The telegraph has been mightier than the telephone, for it forced upon the human mind the idea of code. The first telegraph used semaphore, starting in 1795 with the service providing a semi-automatic link between Paris and Lyon. Then it went electrical, and the visual semaphore became the digital morse. That is the beginning of our information age, call it 1840. Shannon, DNA and the rest are byproducts. But let us give credit for what in turn made morse possible, a stupid and ugly alphabet that is discreet, rather than intelligent elegant ideograms.

Maybe we should date the beginning of the information age at 1844, when Samuel morsed “What hath God wrought ?” from Washington to Baltimore. He had no idea what he had wrought, namely information. No more had the Europeans any idea of what would happen to the human self-consciousness with the invention of regular public post. No more had the Defence Advanced Projects Agency any idea when it invented the DARPA Net.

My emphasis is not the usual one: not the technical efficacy of each new invention of a communicational genre. It is not the radical change in human customs and achievements that each new medium produces. It is rather the wholly unanticipated reflexive effects that some of these new genres induce. The telephone, of which great things were expected, did nothing to, or for, human self-consciousness. It was a bit like the letter. What made the letter important to self-consciousness was the new delivery service. The mobile telephone is a new delivery service for an old medium. Can we speculate on its consequences? We shall only fail, but let us flail grandly, like McLuhan.

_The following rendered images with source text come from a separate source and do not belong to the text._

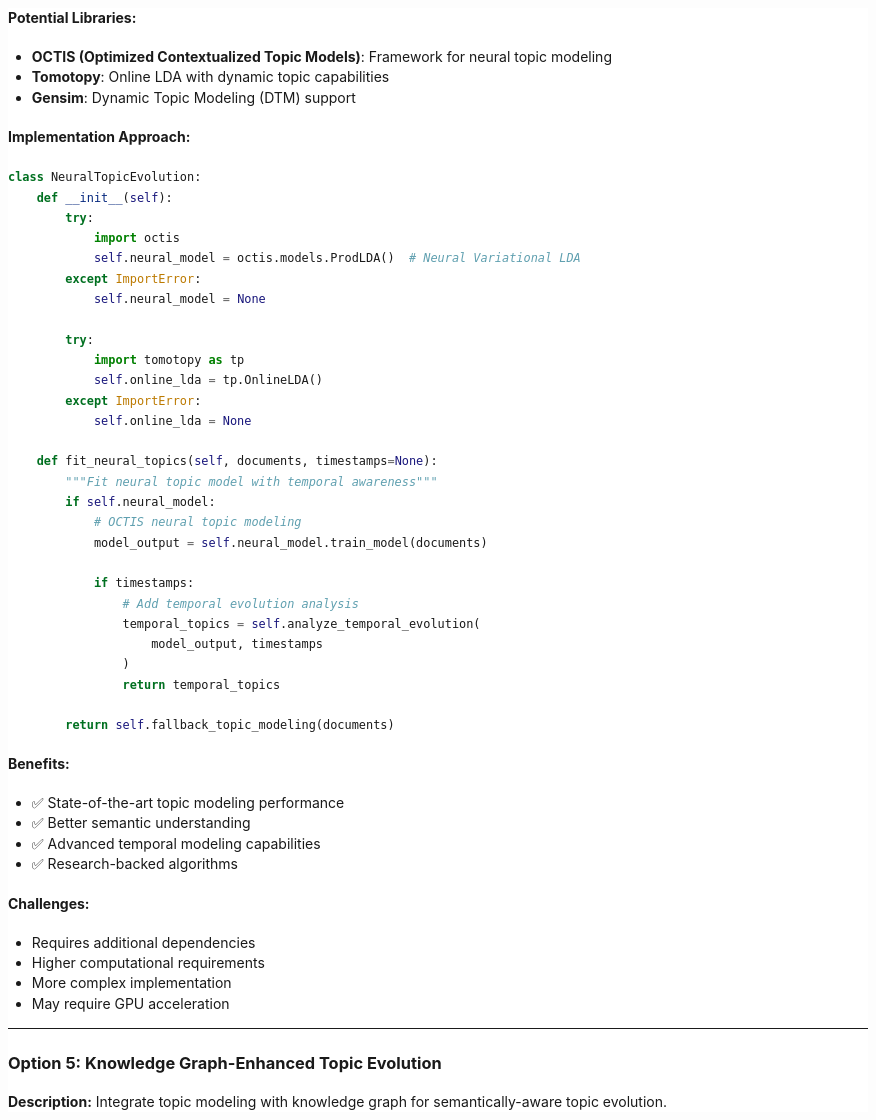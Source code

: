 #### Potential Libraries:
- **OCTIS (Optimized Contextualized Topic Models)**: Framework for neural topic modeling
- **Tomotopy**: Online LDA with dynamic topic capabilities
- **Gensim**: Dynamic Topic Modeling (DTM) support

#### Implementation Approach:
```python
class NeuralTopicEvolution:
    def __init__(self):
        try:
            import octis
            self.neural_model = octis.models.ProdLDA()  # Neural Variational LDA
        except ImportError:
            self.neural_model = None
            
        try:
            import tomotopy as tp
            self.online_lda = tp.OnlineLDA()
        except ImportError:
            self.online_lda = None
            
    def fit_neural_topics(self, documents, timestamps=None):
        """Fit neural topic model with temporal awareness"""
        if self.neural_model:
            # OCTIS neural topic modeling
            model_output = self.neural_model.train_model(documents)
            
            if timestamps:
                # Add temporal evolution analysis
                temporal_topics = self.analyze_temporal_evolution(
                    model_output, timestamps
                )
                return temporal_topics
                
        return self.fallback_topic_modeling(documents)
```

#### Benefits:
- ✅ State-of-the-art topic modeling performance
- ✅ Better semantic understanding
- ✅ Advanced temporal modeling capabilities
- ✅ Research-backed algorithms

#### Challenges:
- Requires additional dependencies
- Higher computational requirements
- More complex implementation
- May require GPU acceleration

---

### Option 5: Knowledge Graph-Enhanced Topic Evolution
**Description:** Integrate topic modeling with knowledge graph for semantically-aware topic evolution.
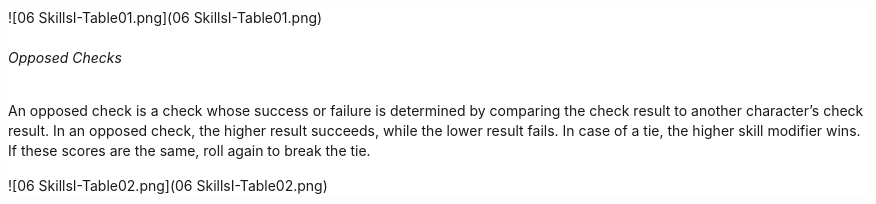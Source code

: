 






![06 SkillsI-Table01.png](06 SkillsI-Table01.png)





###### Opposed Checks

An opposed check is a check whose success or failure is determined by comparing the check result to another character’s check result. In an opposed check, the higher result succeeds, while the lower result fails. In case of a tie, the higher skill modifier wins. If these scores are the same, roll again to break the tie.

































































![06 SkillsI-Table02.png](06 SkillsI-Table02.png)
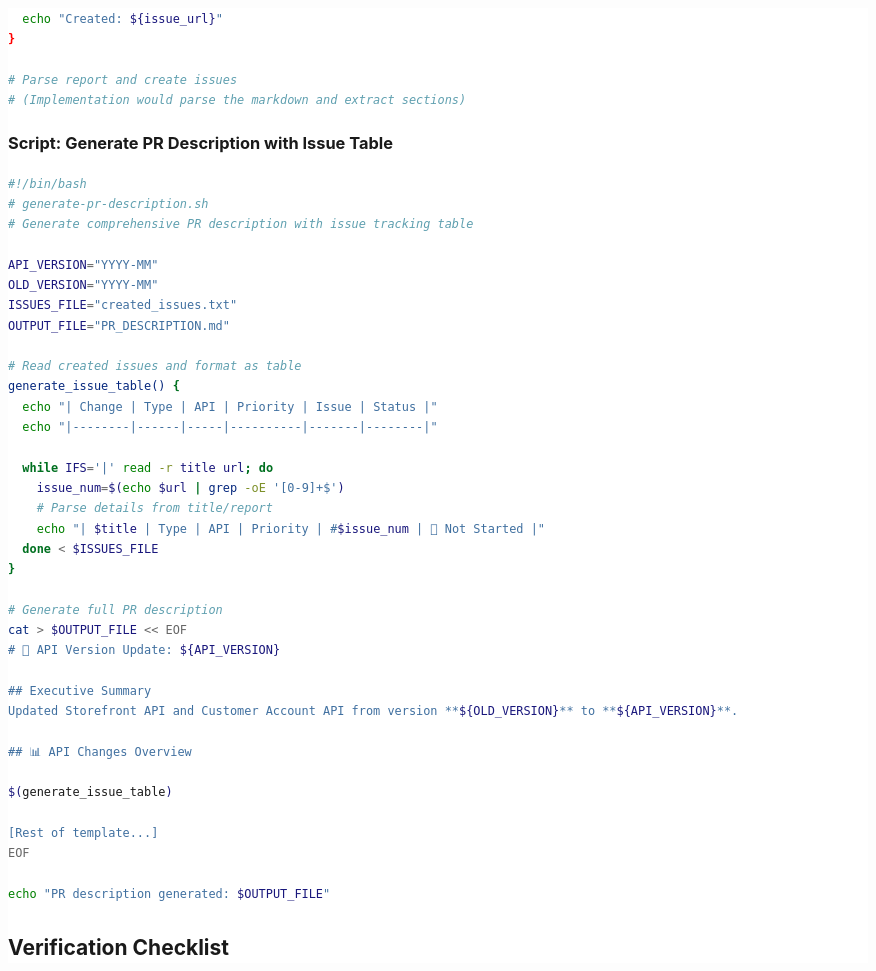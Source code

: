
```bash
  echo "Created: ${issue_url}"
}

# Parse report and create issues
# (Implementation would parse the markdown and extract sections)
```

### Script: Generate PR Description with Issue Table
```bash
#!/bin/bash
# generate-pr-description.sh
# Generate comprehensive PR description with issue tracking table

API_VERSION="YYYY-MM"
OLD_VERSION="YYYY-MM"
ISSUES_FILE="created_issues.txt"
OUTPUT_FILE="PR_DESCRIPTION.md"

# Read created issues and format as table
generate_issue_table() {
  echo "| Change | Type | API | Priority | Issue | Status |"
  echo "|--------|------|-----|----------|-------|--------|"
  
  while IFS='|' read -r title url; do
    issue_num=$(echo $url | grep -oE '[0-9]+$')
    # Parse details from title/report
    echo "| $title | Type | API | Priority | #$issue_num | 🔴 Not Started |"
  done < $ISSUES_FILE
}

# Generate full PR description
cat > $OUTPUT_FILE << EOF
# 🚀 API Version Update: ${API_VERSION}

## Executive Summary
Updated Storefront API and Customer Account API from version **${OLD_VERSION}** to **${API_VERSION}**.

## 📊 API Changes Overview

$(generate_issue_table)

[Rest of template...]
EOF

echo "PR description generated: $OUTPUT_FILE"
```

## Verification Checklist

The future mostly depends on which wins out, image or logic. If mobiles increasingly transmit pictures, they will be conservative, leaving us in the world of what is at present real, visual objects spatially arranged. But if the pictures are abandoned except for long-distance courting – we always marginalize sex – then we may find a reversal of our senses so that we cease to be tactovisual animals, and instead, like bats, evolve into acoustotactile ones. In either event, when cell phones are affixed to us in nifty ways that replace our present crude electromechanical contraptions, we shall have become cyborgs.